I think the most telling aspect of this thread came from the OP Kzach when he said the following on Page 1...
I have to admit, I think my attitude has been heavily influenced from playing WoW. I think I've always carried the sentiment, but it was manifested in my years playing WoW in a much more concrete way.
As a raiding rogue in original and TBC over the span of several guilds, the concept of pulling my weight was never brought home more strongly than there. If my DPS slipped below a certain line, I felt guilty for not doing my part for the guild.
In this regard... there definitely *IS* an honest feeling of players "not pulling their weight"... because you have characters like the tank having to spend much of his own personal finances to repair equipment caused by party death as a result of the other members of the party/raid not doing their job correctly. In a video game where there is no DM control and every player is at the mercy of scripted in-game events and programming... if you don't do/have what the game requires of you, then you will fail and certain characters will be more at fault. And there are easily recognizeable programs and identifiers to tell you who those were.

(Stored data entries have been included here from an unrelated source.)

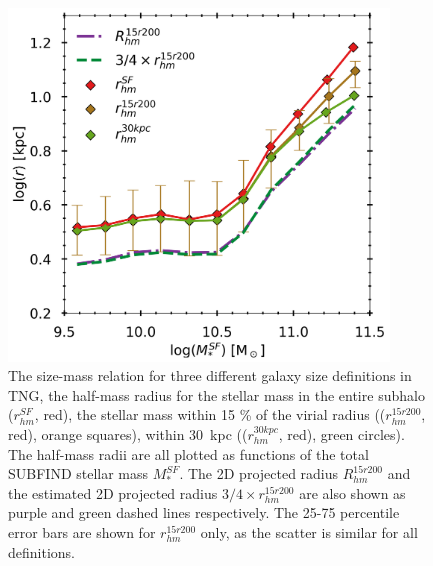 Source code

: \begin{figure}
    \centering
    \includegraphics[width=0.9\textwidth]{images/SM_R_tng.png}
    \caption{The size-mass relation for three different galaxy size definitions in TNG, the half-mass radius for the stellar mass in the entire subhalo ($r_{hm}^{SF}$, red), the stellar mass within 15 \% of the virial radius (($r_{hm}^{15r200}$, red), orange squares), within 30$\,$ kpc (($r_{hm}^{30kpc}$, red), green circles). The half-mass radii are all plotted as functions of the total SUBFIND stellar mass $M^{SF}_\ast$. The 2D projected radius $R_{hm}^{15r200}$ and the estimated 2D projected radius $3/4 \times r_{hm}^{15r200}$ are also shown as purple and green dashed lines respectively. The 25-75 percentile error bars are shown for $r^{15r200}_{hm}$ only, as the scatter is similar for all definitions.}
    \label{SM_R_TNG}
\end{figure}


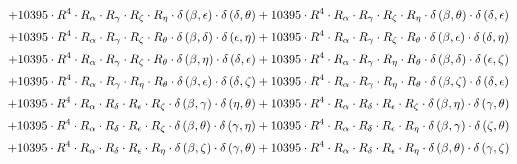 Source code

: \begin{subequations}
\begin{gather}
 \\[0.2em] \notag 		 + 10395 \cdot R^{4} \cdot R_{\alpha{}} \cdot R_{\gamma{}} \cdot R_{\zeta{}} \cdot R_{\eta{}} \cdot \delta{}\left(\beta{}, \epsilon{}\right) \cdot \delta{}\left(\delta{}, \theta{}\right)+ 10395 \cdot R^{4} \cdot R_{\alpha{}} \cdot R_{\gamma{}} \cdot R_{\zeta{}} \cdot R_{\eta{}} \cdot \delta{}\left(\beta{}, \theta{}\right) \cdot \delta{}\left(\delta{}, \epsilon{}\right) 
 \\[0.2em] \notag 		 + 10395 \cdot R^{4} \cdot R_{\alpha{}} \cdot R_{\gamma{}} \cdot R_{\zeta{}} \cdot R_{\theta{}} \cdot \delta{}\left(\beta{}, \delta{}\right) \cdot \delta{}\left(\epsilon{}, \eta{}\right)+ 10395 \cdot R^{4} \cdot R_{\alpha{}} \cdot R_{\gamma{}} \cdot R_{\zeta{}} \cdot R_{\theta{}} \cdot \delta{}\left(\beta{}, \epsilon{}\right) \cdot \delta{}\left(\delta{}, \eta{}\right) 
 \\[0.2em] \notag 		 + 10395 \cdot R^{4} \cdot R_{\alpha{}} \cdot R_{\gamma{}} \cdot R_{\zeta{}} \cdot R_{\theta{}} \cdot \delta{}\left(\beta{}, \eta{}\right) \cdot \delta{}\left(\delta{}, \epsilon{}\right)+ 10395 \cdot R^{4} \cdot R_{\alpha{}} \cdot R_{\gamma{}} \cdot R_{\eta{}} \cdot R_{\theta{}} \cdot \delta{}\left(\beta{}, \delta{}\right) \cdot \delta{}\left(\epsilon{}, \zeta{}\right) 
 \\[0.2em] \notag 		 + 10395 \cdot R^{4} \cdot R_{\alpha{}} \cdot R_{\gamma{}} \cdot R_{\eta{}} \cdot R_{\theta{}} \cdot \delta{}\left(\beta{}, \epsilon{}\right) \cdot \delta{}\left(\delta{}, \zeta{}\right)+ 10395 \cdot R^{4} \cdot R_{\alpha{}} \cdot R_{\gamma{}} \cdot R_{\eta{}} \cdot R_{\theta{}} \cdot \delta{}\left(\beta{}, \zeta{}\right) \cdot \delta{}\left(\delta{}, \epsilon{}\right) 
 \\[0.2em] \notag 		 + 10395 \cdot R^{4} \cdot R_{\alpha{}} \cdot R_{\delta{}} \cdot R_{\epsilon{}} \cdot R_{\zeta{}} \cdot \delta{}\left(\beta{}, \gamma{}\right) \cdot \delta{}\left(\eta{}, \theta{}\right)+ 10395 \cdot R^{4} \cdot R_{\alpha{}} \cdot R_{\delta{}} \cdot R_{\epsilon{}} \cdot R_{\zeta{}} \cdot \delta{}\left(\beta{}, \eta{}\right) \cdot \delta{}\left(\gamma{}, \theta{}\right) 
 \\[0.2em] \notag 		 + 10395 \cdot R^{4} \cdot R_{\alpha{}} \cdot R_{\delta{}} \cdot R_{\epsilon{}} \cdot R_{\zeta{}} \cdot \delta{}\left(\beta{}, \theta{}\right) \cdot \delta{}\left(\gamma{}, \eta{}\right)+ 10395 \cdot R^{4} \cdot R_{\alpha{}} \cdot R_{\delta{}} \cdot R_{\epsilon{}} \cdot R_{\eta{}} \cdot \delta{}\left(\beta{}, \gamma{}\right) \cdot \delta{}\left(\zeta{}, \theta{}\right) 
 \\[0.2em] \notag 		 + 10395 \cdot R^{4} \cdot R_{\alpha{}} \cdot R_{\delta{}} \cdot R_{\epsilon{}} \cdot R_{\eta{}} \cdot \delta{}\left(\beta{}, \zeta{}\right) \cdot \delta{}\left(\gamma{}, \theta{}\right)+ 10395 \cdot R^{4} \cdot R_{\alpha{}} \cdot R_{\delta{}} \cdot R_{\epsilon{}} \cdot R_{\eta{}} \cdot \delta{}\left(\beta{}, \theta{}\right) \cdot \delta{}\left(\gamma{}, \zeta{}\right) 

\end{gather}
\end{subequations}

However... in a roleplaying game where there is a true blue human being for a DM... there's no requirement for players to all create equal characters, because the DM should be able to use his skill to
work around any potential problems. If there are two strikers in the party and one of them averages 12.5 damage per round and the other averages 9 damage per round (based upon the decisions the players made in creating their characters), the DM would either already know this or very soon discover it, and thus the encounters he creates for his players will take this into account. Some encounters would be easier, some harder, some would target the less optimized character, others the more optimized one. And if the DM doesn't do that... then that's the
DM's problem... not the players'. The DM should know what he has for player characters and plan accordingly.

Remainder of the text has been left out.